Of those that were handled by the filter, 26,299 were spam. Doing the math, that’s 300 junk messages per day. And it means 23,909 legitimate messages were sent, or about 270 messages per day.

Wow, that’s a lot of email. I sure feel loved.

09/18/2009

Kyra’s pet gerbil Pumpkin died tonight.

She was a great little pet, and had been with us for almost two years (since Christmas ’07). Even I’m a little sad, and I didn’t really want to get her at all in the first place. But she kind of grew on me.

09/18/2009

Alex gets a gold star for doing a good deed today.

He found a nice Verizon Storm phone on the way home from school today, so we poked around in the contact book a bit and found a person labeled “Babe” with a picture of a pretty woman in a bridal gown. Assuming it was his wife, I dialed the number. She picked up immediately and said in a chipper voice, “Hey honey, I’m on the way home now. How was your day?”

I chuckled a bit and said I wasn’t her husband. She got a little nervous all of a sudden and asked who the heck I was. I explained the situation and then she laughed and said how relieved she was that we found the phone.

As it turns out, they live in our subdivision a block away, so Alex and I went over to their house and left the phone outside the front door.

It feels good to do something nice for a total stranger.

09/10/2009

The Hubble Telescope had another repair session, and the shots it’s returning from the depths of space are as stunning as ever. Behold NGC 6302:

Beautiful stuff. Nature can be so breathtaking.

09/08/2009

From a Slashdot discussion about why America has lost “the edge” in innovation and technology:

Hobbies and passions, such as developing aluminum electrolysis in a backyard in Oberlin, Ohio, or airplanes in a field in Dayton, Ohio by bicycle repair men, are a thing of the past. We don’t have backyards anymore, and the DHS descends on you if you try to do anything in it, such as aluminum or flying. Everything requires a permit. Permit to attempt to fly. Permit to electrolyze aluminum. And the police are holding a straitjacket at the appeals session in court waiting for the verdict from the jury of twelve deliberating the testimony of psychologist witnesses pushing drug company agenda about mental illnesses.

09/08/2009

Wow, according to Microsoft’s Windows 7 literature, Linux sure sucks.

I can’t believe I’ve been using this dang Linux thingamabob for ten years now when it doesn’t let me share digital media in my house, connect to my two digital cameras, let me put music on my iPod, print anything, or even connect to the internet (WAN).

Oh, wait. It does.

09/07/2009

Alex has a programming class in school, and they’re using a program called Chipmunk BASIC. He asked me today if I could install it on his computer, so I poked around the internet and found a version that runs on Linux. To test it, I installed it here on my desktop and gave it a go.

Chipmunk BASIC v3.6.4(b8)
>10 for i = 0 to 10
>20 print i
>30 next
>run
0
1
2
3
4
5
6
7
8
9
10

Sweet, I actually remember how to program in BASIC!

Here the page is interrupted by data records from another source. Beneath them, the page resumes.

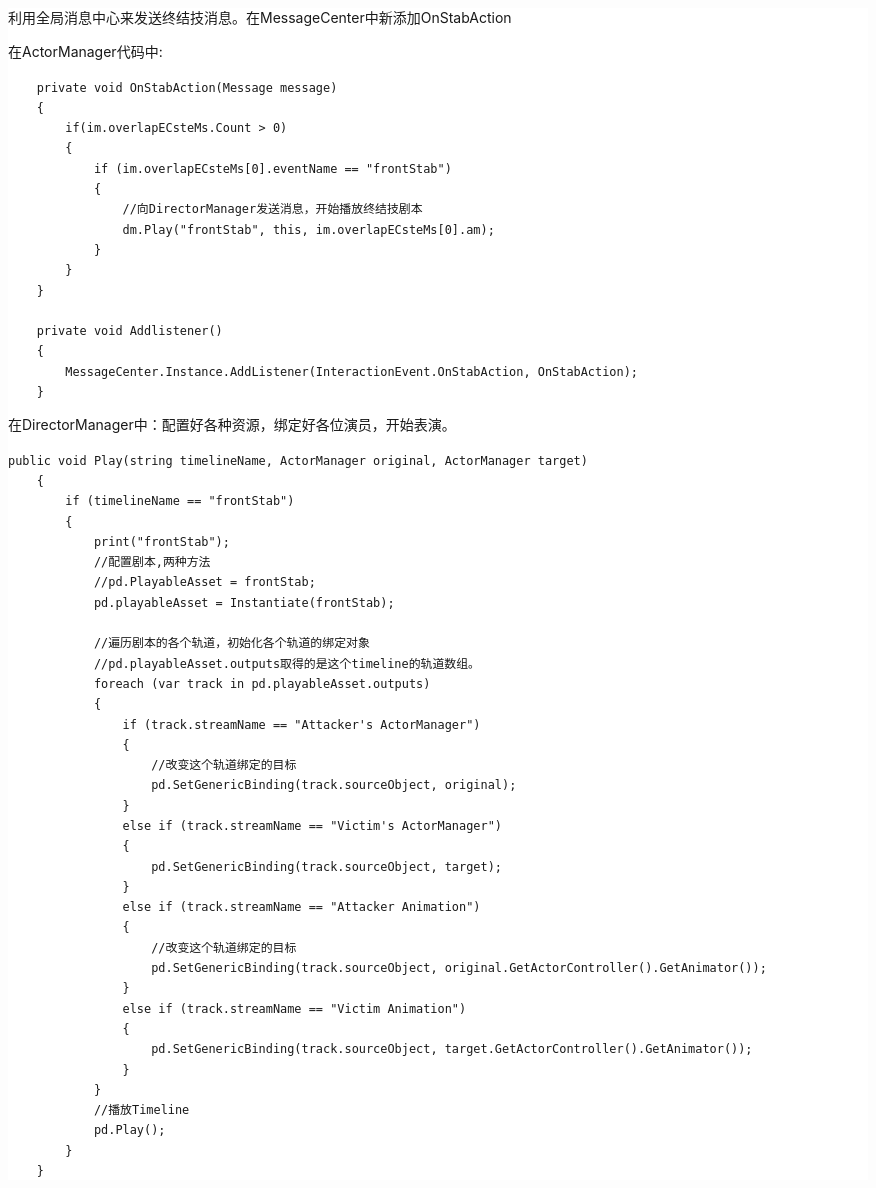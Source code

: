 利用全局消息中心来发送终结技消息。在MessageCenter中新添加OnStabAction

在ActorManager代码中:
```
    private void OnStabAction(Message message)
    {
        if(im.overlapECsteMs.Count > 0)
        {
            if (im.overlapECsteMs[0].eventName == "frontStab")
            {    
                //向DirectorManager发送消息，开始播放终结技剧本
                dm.Play("frontStab", this, im.overlapECsteMs[0].am);
            }
        }
    }

    private void Addlistener()
    {
        MessageCenter.Instance.AddListener(InteractionEvent.OnStabAction, OnStabAction);
    }
```

在DirectorManager中：配置好各种资源，绑定好各位演员，开始表演。
```
public void Play(string timelineName, ActorManager original, ActorManager target)
    {
        if (timelineName == "frontStab")
        {
            print("frontStab");
            //配置剧本,两种方法
            //pd.PlayableAsset = frontStab;
            pd.playableAsset = Instantiate(frontStab);

            //遍历剧本的各个轨道，初始化各个轨道的绑定对象
            //pd.playableAsset.outputs取得的是这个timeline的轨道数组。
            foreach (var track in pd.playableAsset.outputs)
            {
                if (track.streamName == "Attacker's ActorManager")
                {
                    //改变这个轨道绑定的目标
                    pd.SetGenericBinding(track.sourceObject, original);
                }
                else if (track.streamName == "Victim's ActorManager")
                {
                    pd.SetGenericBinding(track.sourceObject, target);
                }
                else if (track.streamName == "Attacker Animation")
                {
                    //改变这个轨道绑定的目标
                    pd.SetGenericBinding(track.sourceObject, original.GetActorController().GetAnimator());
                }
                else if (track.streamName == "Victim Animation")
                {
                    pd.SetGenericBinding(track.sourceObject, target.GetActorController().GetAnimator());
                }
            }
            //播放Timeline
            pd.Play();
        }        
    }
```
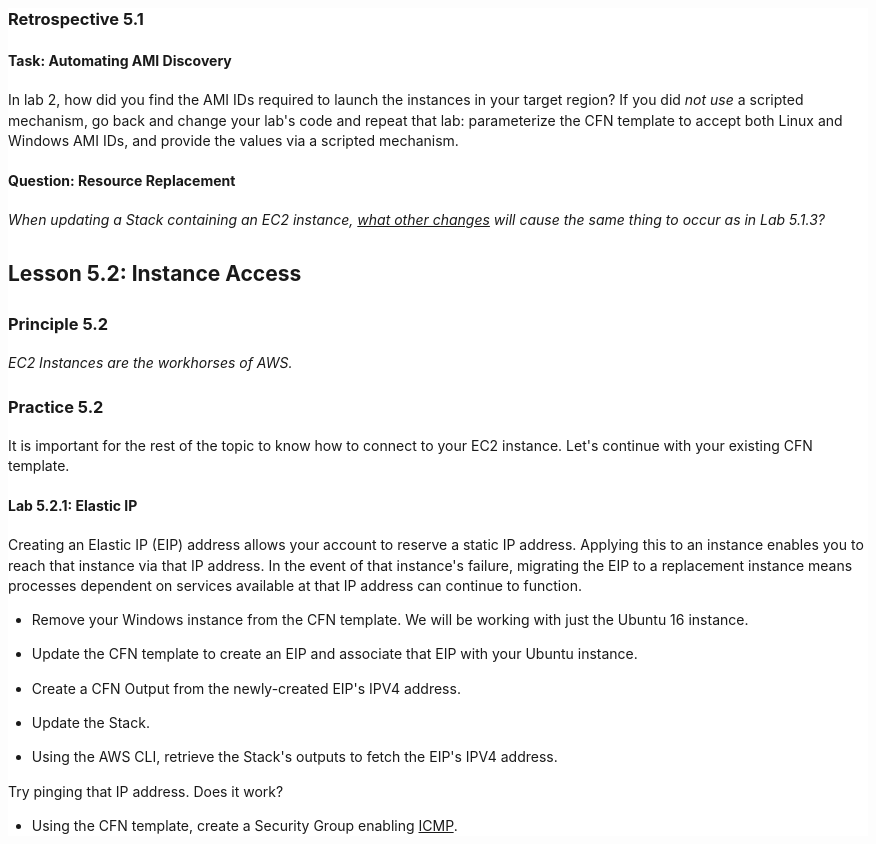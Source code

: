 ### Retrospective 5.1

#### Task: Automating AMI Discovery

In lab 2, how did you find the AMI IDs required to launch the instances
in your target region? If you did *not use* a scripted mechanism, go
back and change your lab's code and repeat that lab: parameterize the
CFN template to accept both Linux and Windows AMI IDs, and provide the
values via a scripted mechanism.

#### Question: Resource Replacement

_When updating a Stack containing an EC2 instance,
[what other changes](https://docs.aws.amazon.com/AWSCloudFormation/latest/UserGuide/using-cfn-updating-stacks-update-behaviors.html)
will cause the same thing to occur as in Lab 5.1.3?_

## Lesson 5.2: Instance Access

### Principle 5.2

*EC2 Instances are the workhorses of AWS.*

### Practice 5.2

It is important for the rest of the topic to know how to connect to
your EC2 instance. Let's continue with your existing CFN template.

#### Lab 5.2.1: Elastic IP

Creating an Elastic IP (EIP) address allows your account to reserve a
static IP address. Applying this to an instance enables you to reach
that instance via that IP address. In the event of that instance's
failure, migrating the EIP to a replacement instance means processes
dependent on services available at that IP address can continue to
function.

- Remove your Windows instance from the CFN template. We will be
  working with just the Ubuntu 16 instance.

- Update the CFN template to create an EIP and associate that EIP with
  your Ubuntu instance.

- Create a CFN Output from the newly-created EIP's IPV4 address.

- Update the Stack.

- Using the AWS CLI, retrieve the Stack's outputs to fetch the EIP's
  IPV4 address.

Try pinging that IP address. Does it work?

- Using the CFN template, create a Security Group enabling
  [ICMP](https://en.wikipedia.org/wiki/Internet_Control_Message_Protocol).
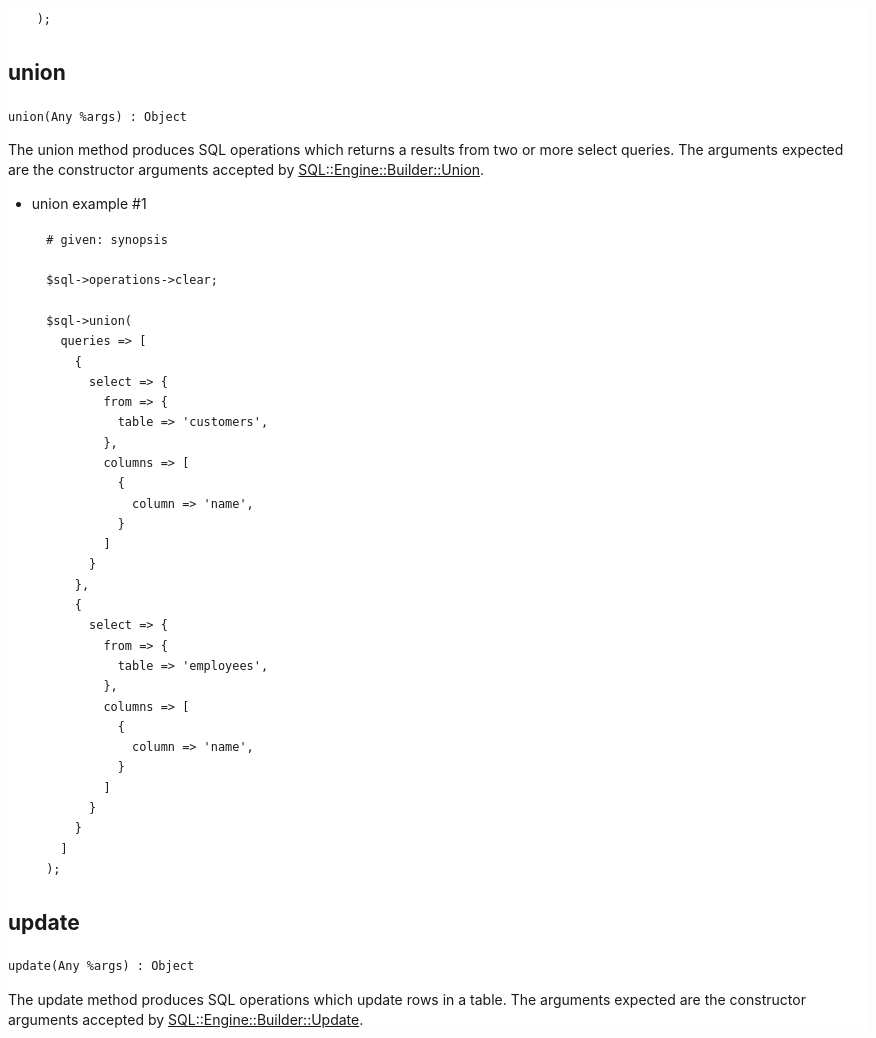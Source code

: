         );

## union

    union(Any %args) : Object

The union method produces SQL operations which returns a results from two or
more select queries. The arguments expected are the constructor arguments
accepted by [SQL::Engine::Builder::Union](https://metacpan.org/pod/SQL::Engine::Builder::Union).

- union example #1

        # given: synopsis

        $sql->operations->clear;

        $sql->union(
          queries => [
            {
              select => {
                from => {
                  table => 'customers',
                },
                columns => [
                  {
                    column => 'name',
                  }
                ]
              }
            },
            {
              select => {
                from => {
                  table => 'employees',
                },
                columns => [
                  {
                    column => 'name',
                  }
                ]
              }
            }
          ]
        );

## update

    update(Any %args) : Object

The update method produces SQL operations which update rows in a table. The
arguments expected are the constructor arguments accepted by
[SQL::Engine::Builder::Update](https://metacpan.org/pod/SQL::Engine::Builder::Update).
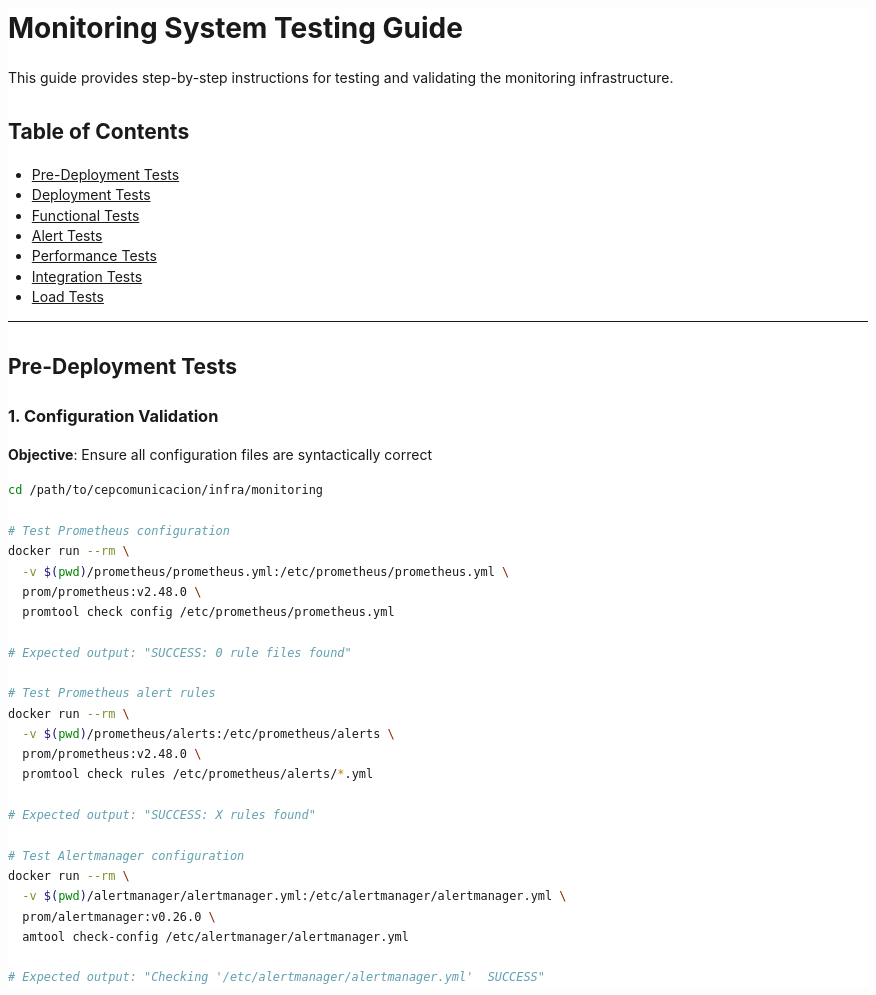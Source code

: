 # Monitoring System Testing Guide

This guide provides step-by-step instructions for testing and validating the monitoring infrastructure.

## Table of Contents

- [Pre-Deployment Tests](#pre-deployment-tests)
- [Deployment Tests](#deployment-tests)
- [Functional Tests](#functional-tests)
- [Alert Tests](#alert-tests)
- [Performance Tests](#performance-tests)
- [Integration Tests](#integration-tests)
- [Load Tests](#load-tests)

---

## Pre-Deployment Tests

### 1. Configuration Validation

**Objective**: Ensure all configuration files are syntactically correct

```bash
cd /path/to/cepcomunicacion/infra/monitoring

# Test Prometheus configuration
docker run --rm \
  -v $(pwd)/prometheus/prometheus.yml:/etc/prometheus/prometheus.yml \
  prom/prometheus:v2.48.0 \
  promtool check config /etc/prometheus/prometheus.yml

# Expected output: "SUCCESS: 0 rule files found"

# Test Prometheus alert rules
docker run --rm \
  -v $(pwd)/prometheus/alerts:/etc/prometheus/alerts \
  prom/prometheus:v2.48.0 \
  promtool check rules /etc/prometheus/alerts/*.yml

# Expected output: "SUCCESS: X rules found"

# Test Alertmanager configuration
docker run --rm \
  -v $(pwd)/alertmanager/alertmanager.yml:/etc/alertmanager/alertmanager.yml \
  prom/alertmanager:v0.26.0 \
  amtool check-config /etc/alertmanager/alertmanager.yml

# Expected output: "Checking '/etc/alertmanager/alertmanager.yml'  SUCCESS"
```

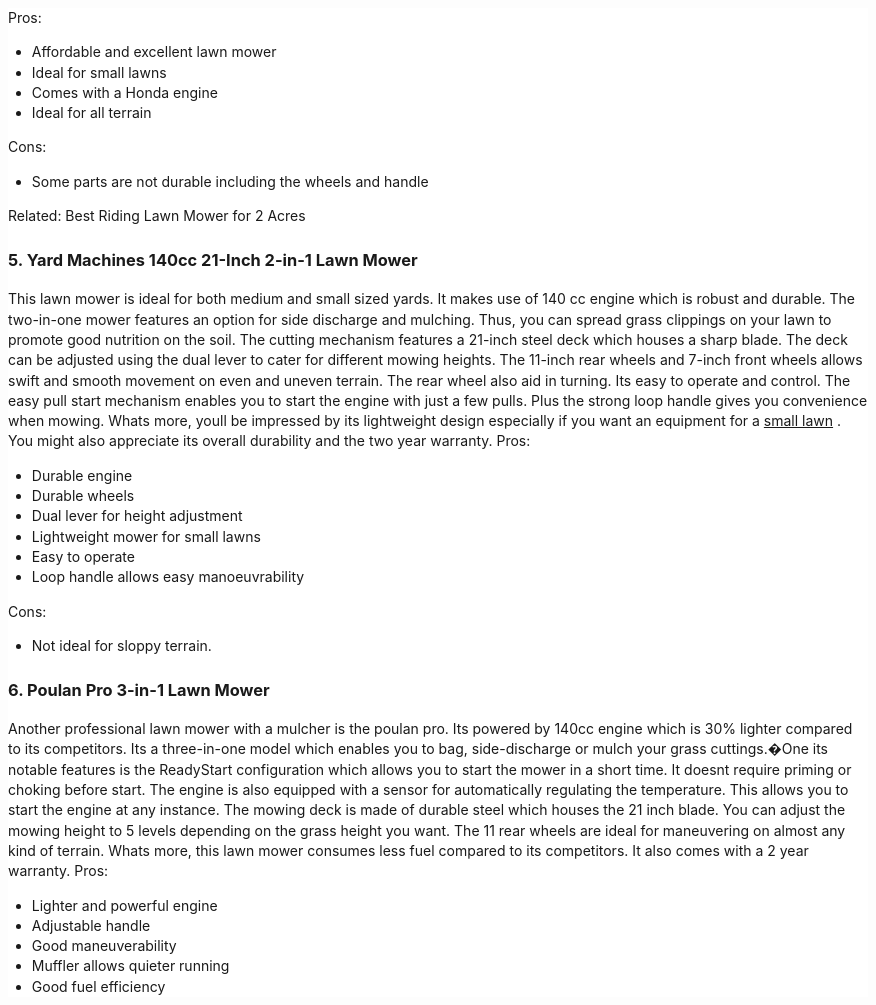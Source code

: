 Pros:
- Affordable and excellent lawn mower
- Ideal for small lawns
- Comes with a Honda engine
- Ideal for all terrain

Cons:
- Some parts are not durable including the wheels and handle

Related:
Best Riding Lawn Mower for 2 Acres
### **5. Yard Machines 140cc 21-Inch 2-in-1 Lawn Mower**
This lawn mower is ideal for both medium and small sized yards. It makes use of 140 cc engine which is robust and durable.
The two-in-one mower features an option for side discharge and mulching. Thus, you can spread grass clippings on your lawn to promote good nutrition on the soil.
The cutting mechanism features a 21-inch steel deck which houses a sharp blade. The deck can be adjusted using the dual lever to cater for different mowing heights. The 11-inch rear wheels and 7-inch front wheels allows swift and smooth movement on even and uneven terrain. The rear wheel also aid in turning.
Its easy to operate and control. The easy pull start mechanism enables you to start the engine with just a few pulls. Plus the strong loop handle gives you convenience when mowing.
Whats more, youll be impressed by its lightweight design especially if you want an equipment for a
[small lawn](https://pestpolicy.com/best-riding-lawn-mower-for-small-yard/)
. You might also appreciate its overall durability and the two year warranty.
Pros:
- Durable engine
- Durable wheels
- Dual lever for height adjustment
- Lightweight mower for small lawns
- Easy to operate
- Loop handle allows easy manoeuvrability

Cons:
- Not ideal for sloppy terrain.

### **6. Poulan Pro 3-in-1 Lawn Mower**
Another professional lawn mower with a mulcher is the poulan pro. Its powered by 140cc engine which is 30% lighter compared to its competitors.
Its a three-in-one model which enables you to bag, side-discharge or mulch your grass cuttings.�One its notable features is the ReadyStart configuration which allows you to start the mower in a short time.
It doesnt require priming or choking before start. The engine is also equipped with a sensor for automatically regulating the temperature. This allows you to start the engine at any instance.
The mowing deck is made of durable steel which houses the 21 inch blade. You can adjust the mowing height to 5 levels depending on the grass height you want. The 11 rear wheels are ideal for maneuvering on almost any kind of terrain.
Whats more, this lawn mower consumes less fuel compared to its competitors. It also comes with a 2 year warranty.
Pros:
- Lighter and powerful engine
- Adjustable handle
- Good maneuverability
- Muffler allows quieter running
- Good fuel efficiency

That takes me back to the Good Old Days of 1980 or so, when I wrote my first program (for a second-grade enriched studies class). It presented ten multiple-choice questions about Saturn’s moon Mimas, allowing the user to answer them and then scoring the answers.

Hello world!

09/04/2009

Whee, I just spent 45 minutes being routed through Washington Mutual and Chase phone systems hoping to reset my stupid online banking security questions. After all of that nothing had changed– no one could help me, and everyone told me to call someone else, and the last gal gave me the first number I’d called, so I realized it was just a big cruel joke. I’m never going to get my security questions reset, and they’ll take my money and probably cancel all my credit cards as well.

I was griping to Laralee about it, and said, “No one really likes banks. They’re like…” To which she replied “porta-potties”.

Yes, that’s exactly it. Banks are like porta-potties: no one likes them, but everyone uses them because they have to. Argh.